Anonyme, début du XVIIIe siècle. Des pauvres secourus à la porte de l'abbaye. Gouache sur parchemin.

En 1706, la mère Élisabeth de Sainte-Anne Boulard de Denainvilliers meurt. Elle a auparavant désigné la sœur Louise de Sainte-Anastasie du Mesnil pour prendre sa suite. Mais la communauté n’a pas le droit de procéder à l’élection. La mère Louise reste donc prieure, jusqu’à la fin de l’abbaye. L’année suivante, Louis XIV donne l’ordre de donner les revenus de Port-Royal des Champs à l’abbaye de Port-Royal de Paris. C’est signer, à très brève échéance, la mort de l’abbaye. L’archevêque de Paris interdit aux religieuses de recevoir la communion. Il les déclare également « contumaces et désobéissantes aux constitutions apostoliques et comme telles incapables de participer aux sacrements de l’Église». Les sœurs sont donc privées à la fois des nourritures spirituelles et des nourritures temporelles. Leur nombre se réduit, au fur et à mesure des décès.

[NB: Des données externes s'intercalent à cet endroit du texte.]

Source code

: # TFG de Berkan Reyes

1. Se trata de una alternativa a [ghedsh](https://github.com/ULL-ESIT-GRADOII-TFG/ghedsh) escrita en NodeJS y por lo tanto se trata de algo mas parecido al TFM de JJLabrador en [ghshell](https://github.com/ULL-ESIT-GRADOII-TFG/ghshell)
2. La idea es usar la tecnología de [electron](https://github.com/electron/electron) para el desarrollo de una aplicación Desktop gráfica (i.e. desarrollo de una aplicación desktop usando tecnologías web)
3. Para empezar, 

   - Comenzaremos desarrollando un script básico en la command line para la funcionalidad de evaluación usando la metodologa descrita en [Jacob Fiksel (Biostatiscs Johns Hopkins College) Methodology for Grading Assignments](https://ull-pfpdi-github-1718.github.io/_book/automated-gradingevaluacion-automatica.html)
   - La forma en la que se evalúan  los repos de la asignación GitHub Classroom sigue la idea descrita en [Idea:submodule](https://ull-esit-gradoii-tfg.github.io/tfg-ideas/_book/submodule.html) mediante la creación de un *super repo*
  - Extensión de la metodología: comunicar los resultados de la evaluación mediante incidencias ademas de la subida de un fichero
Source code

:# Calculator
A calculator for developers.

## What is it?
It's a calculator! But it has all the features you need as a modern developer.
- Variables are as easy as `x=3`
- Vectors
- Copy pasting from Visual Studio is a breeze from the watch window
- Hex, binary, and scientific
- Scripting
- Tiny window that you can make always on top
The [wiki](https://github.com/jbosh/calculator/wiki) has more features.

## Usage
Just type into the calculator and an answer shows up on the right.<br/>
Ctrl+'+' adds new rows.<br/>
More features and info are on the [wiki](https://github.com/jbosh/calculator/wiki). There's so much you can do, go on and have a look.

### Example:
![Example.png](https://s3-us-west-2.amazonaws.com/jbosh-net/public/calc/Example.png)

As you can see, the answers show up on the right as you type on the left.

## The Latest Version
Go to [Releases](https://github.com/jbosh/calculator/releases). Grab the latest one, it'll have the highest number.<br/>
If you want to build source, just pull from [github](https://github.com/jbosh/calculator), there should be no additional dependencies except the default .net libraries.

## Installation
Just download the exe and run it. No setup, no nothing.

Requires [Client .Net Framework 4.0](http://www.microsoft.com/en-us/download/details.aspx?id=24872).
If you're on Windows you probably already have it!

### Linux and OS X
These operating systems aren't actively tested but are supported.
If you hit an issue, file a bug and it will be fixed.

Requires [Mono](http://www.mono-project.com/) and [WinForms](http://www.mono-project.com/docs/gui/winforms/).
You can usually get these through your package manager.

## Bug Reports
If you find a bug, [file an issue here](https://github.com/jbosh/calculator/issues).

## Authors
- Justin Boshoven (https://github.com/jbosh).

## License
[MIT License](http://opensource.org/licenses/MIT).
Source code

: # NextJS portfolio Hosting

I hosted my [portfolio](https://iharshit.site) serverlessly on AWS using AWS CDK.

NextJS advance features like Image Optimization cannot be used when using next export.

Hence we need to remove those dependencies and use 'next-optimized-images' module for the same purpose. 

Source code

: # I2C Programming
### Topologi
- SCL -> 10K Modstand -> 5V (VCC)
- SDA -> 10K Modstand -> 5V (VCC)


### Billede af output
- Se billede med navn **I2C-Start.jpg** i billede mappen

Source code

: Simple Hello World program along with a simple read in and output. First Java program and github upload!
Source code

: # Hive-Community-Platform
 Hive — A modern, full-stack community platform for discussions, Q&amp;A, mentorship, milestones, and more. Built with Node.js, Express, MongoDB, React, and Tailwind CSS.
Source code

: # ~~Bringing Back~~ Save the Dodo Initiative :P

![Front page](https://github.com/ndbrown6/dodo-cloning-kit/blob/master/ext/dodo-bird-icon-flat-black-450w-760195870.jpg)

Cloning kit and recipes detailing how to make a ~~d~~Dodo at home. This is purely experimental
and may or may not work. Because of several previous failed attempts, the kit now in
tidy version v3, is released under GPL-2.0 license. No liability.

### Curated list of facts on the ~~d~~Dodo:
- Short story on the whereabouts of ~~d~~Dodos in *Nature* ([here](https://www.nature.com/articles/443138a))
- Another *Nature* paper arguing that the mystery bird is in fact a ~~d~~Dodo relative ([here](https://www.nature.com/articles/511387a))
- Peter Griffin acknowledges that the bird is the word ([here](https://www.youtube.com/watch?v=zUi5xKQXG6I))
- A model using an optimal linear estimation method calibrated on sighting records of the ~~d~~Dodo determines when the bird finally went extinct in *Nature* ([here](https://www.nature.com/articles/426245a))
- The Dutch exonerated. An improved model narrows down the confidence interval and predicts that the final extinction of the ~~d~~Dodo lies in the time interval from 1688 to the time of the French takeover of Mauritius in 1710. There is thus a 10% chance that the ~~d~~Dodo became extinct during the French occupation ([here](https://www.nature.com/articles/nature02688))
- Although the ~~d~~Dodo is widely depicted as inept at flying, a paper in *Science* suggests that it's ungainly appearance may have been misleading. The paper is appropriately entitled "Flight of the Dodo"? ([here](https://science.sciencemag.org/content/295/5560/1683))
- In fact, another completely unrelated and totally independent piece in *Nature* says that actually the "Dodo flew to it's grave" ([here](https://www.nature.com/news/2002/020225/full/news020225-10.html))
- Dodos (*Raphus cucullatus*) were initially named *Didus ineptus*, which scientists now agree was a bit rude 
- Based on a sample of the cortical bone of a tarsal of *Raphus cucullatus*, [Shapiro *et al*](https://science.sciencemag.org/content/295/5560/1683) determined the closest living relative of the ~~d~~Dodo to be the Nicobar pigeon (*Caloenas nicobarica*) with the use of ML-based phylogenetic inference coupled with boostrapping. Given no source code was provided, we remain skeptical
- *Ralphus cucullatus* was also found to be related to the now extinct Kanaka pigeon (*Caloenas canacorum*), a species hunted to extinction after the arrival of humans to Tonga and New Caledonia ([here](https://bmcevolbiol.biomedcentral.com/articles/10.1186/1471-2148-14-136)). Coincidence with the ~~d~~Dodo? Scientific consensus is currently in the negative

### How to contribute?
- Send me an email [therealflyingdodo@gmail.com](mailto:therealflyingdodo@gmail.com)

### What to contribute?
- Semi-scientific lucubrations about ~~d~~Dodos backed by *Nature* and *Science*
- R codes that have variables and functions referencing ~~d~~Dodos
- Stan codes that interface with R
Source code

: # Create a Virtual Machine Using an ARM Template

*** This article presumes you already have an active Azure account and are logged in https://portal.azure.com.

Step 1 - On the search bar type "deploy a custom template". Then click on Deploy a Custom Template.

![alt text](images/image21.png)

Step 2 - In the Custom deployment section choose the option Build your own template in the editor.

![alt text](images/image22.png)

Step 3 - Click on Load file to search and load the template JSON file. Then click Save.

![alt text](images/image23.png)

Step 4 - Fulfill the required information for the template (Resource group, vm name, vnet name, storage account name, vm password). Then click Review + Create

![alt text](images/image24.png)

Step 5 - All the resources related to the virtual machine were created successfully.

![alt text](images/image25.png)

Le 27 mars 1708, une bulle pontificale retire aux religieuses l’usage de leurs terres, ne leur laissant que l’église et le monastère. Une deuxième bulle, datée de septembre, ordonne la suppression de Port-Royal des Champs. Louis Phélypeaux de Pontchartrain, chancelier, essaie de s’opposer aux décisions royales et pontificales. Mais le parlement de Paris enregistre les textes du pape et du roi.

L’archevêque de Paris confirme en 1709 la suppression du monastère. Après une visite orageuse de l’abbesse de Port-Royal de Paris le 1er octobre, qui n’est pas reconnue comme supérieure par les religieuses, le Conseil d’État rend un arrêt confirmant les droits du monastère parisien sur celui des Champs. Le 26 octobre, il ordonne également l’expulsion des religieuses.

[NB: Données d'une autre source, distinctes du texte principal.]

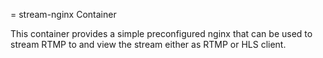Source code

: = stream-nginx Container

This container provides a simple preconfigured nginx that can be used to stream RTMP to and view the stream either as RTMP or HLS client.
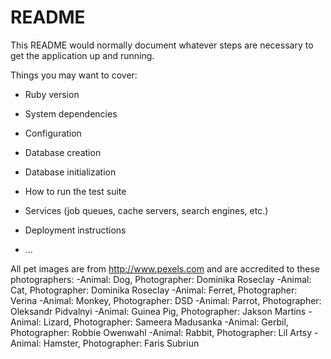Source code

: # README

This README would normally document whatever steps are necessary to get the
application up and running.

Things you may want to cover:

* Ruby version

* System dependencies

* Configuration

* Database creation

* Database initialization

* How to run the test suite

* Services (job queues, cache servers, search engines, etc.)

* Deployment instructions

* ...

All pet images are from http://www.pexels.com and are accredited to these photographers:
-Animal: Dog,        Photographer: Dominika Roseclay
-Animal: Cat,        Photographer: Dominika Roseclay
-Animal: Ferret,     Photographer: Verina
-Animal: Monkey,     Photographer: DSD
-Animal: Parrot,     Photographer: Oleksandr Pidvalnyi
-Animal: Guinea Pig, Photographer: Jakson Martins
-Animal: Lizard,     Photographer: Sameera Madusanka
-Animal: Gerbil,     Photographer: Robbie Owenwahl
-Animal: Rabbit,     Photographer: Lil Artsy
-Animal: Hamster,    Photographer: Faris Subriun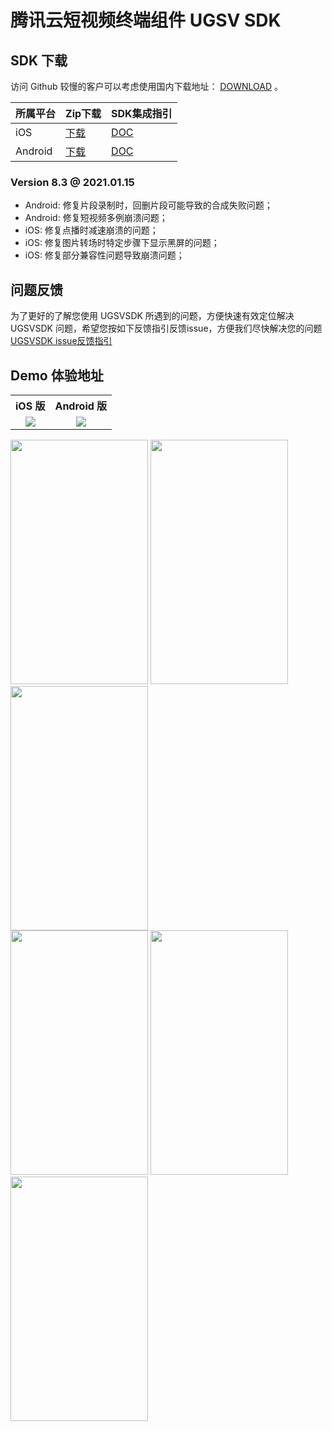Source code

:# 腾讯云短视频终端组件 UGSV SDK

## SDK 下载

访问 Github 较慢的客户可以考虑使用国内下载地址：  [DOWNLOAD](https://cloud.tencent.com/document/product/584/9366) 。

| 所属平台 | Zip下载                                                      | SDK集成指引                                                 |
| -------- | ------------------------------------------------------------ | ----------------------------------------------------------- |
| iOS      | [下载](http://liteavsdk-1252463788.cosgz.myqcloud.com/TXLiteAVSDK_UGC_iOS_latest.zip) | [DOC](https://cloud.tencent.com/document/product/584/11638) |
| Android  | [下载](http://liteavsdk-1252463788.cosgz.myqcloud.com/TXLiteAVSDK_UGC_Android_latest.zip) | [DOC](https://cloud.tencent.com/document/product/584/11631) |

### Version 8.3 @ 2021.01.15
- Android: 修复片段录制时，回删片段可能导致的合成失败问题；
- Android: 修复短视频多例崩溃问题；
- iOS: 修复点播时减速崩溃的问题；
- iOS: 修复图片转场时特定步骤下显示黑屏的问题；
- iOS: 修复部分兼容性问题导致崩溃问题；

## 问题反馈
为了更好的了解您使用 UGSVSDK 所遇到的问题，方便快速有效定位解决  UGSVSDK 问题，希望您按如下反馈指引反馈issue，方便我们尽快解决您的问题  
[UGSVSDK issue反馈指引](https://github.com/tencentyun/UGSVSDK/blob/master/UGSVSDK%20issue有效反馈模板.md)

## Demo 体验地址

<table style="text-align:center;vertical-align:middle;">
  <tr>
    <th style="text-align:center"><b>iOS 版</b></th>
    <th style="text-align:center"><b>Android 版</b></th>
  </tr>
  <tr>
    <td style="text-align:center"><img src="https://main.qcloudimg.com/raw/eac6fe7646ebfc7aa5a0d2e461cd5c37.png" /></td>
    <td style="text-align:center"><img src="https://main.qcloudimg.com/raw/cd69c6227c8ce974f484f52435b76674.png" /></td>
  </tr>
</table>


<div align="left">
<img src="https://main.qcloudimg.com/raw/1e90b3e4c4eda655c4994bd5da293c97.png" height="391" width="220" >
<img src="https://main.qcloudimg.com/raw/6d2996c86edf6a796b681580f3c1fb05.png" height="391" width="220" >
<img src="https://main.qcloudimg.com/raw/a06caa5a974ff7b129255710840148e1.png" height="391" width="220" >
</div>

<div align="left">
<img src="https://main.qcloudimg.com/raw/b7ada99f174e21e09e7b9c78e96c1858.png" height="391" width="220" >
<img src="https://main.qcloudimg.com/raw/dc697e4f7074e6e5477dab0b1746ea87.png" height="391" width="220" >
<img src="https://main.qcloudimg.com/raw/db67663711a7680886a86534e4937e54.png" height="391" width="220" >
</div>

Le lieutenant de police d’Argenson est désigné pour procéder à l’expulsion. Le 29 octobre 1709, il se rend à l’abbaye, accompagné de soldats. Les quinze sœurs professes et les sept sœurs converses présentes sont emmenées vers différents couvents d’exil. Une dernière sœur, malade, est expulsée le lendemain en litière.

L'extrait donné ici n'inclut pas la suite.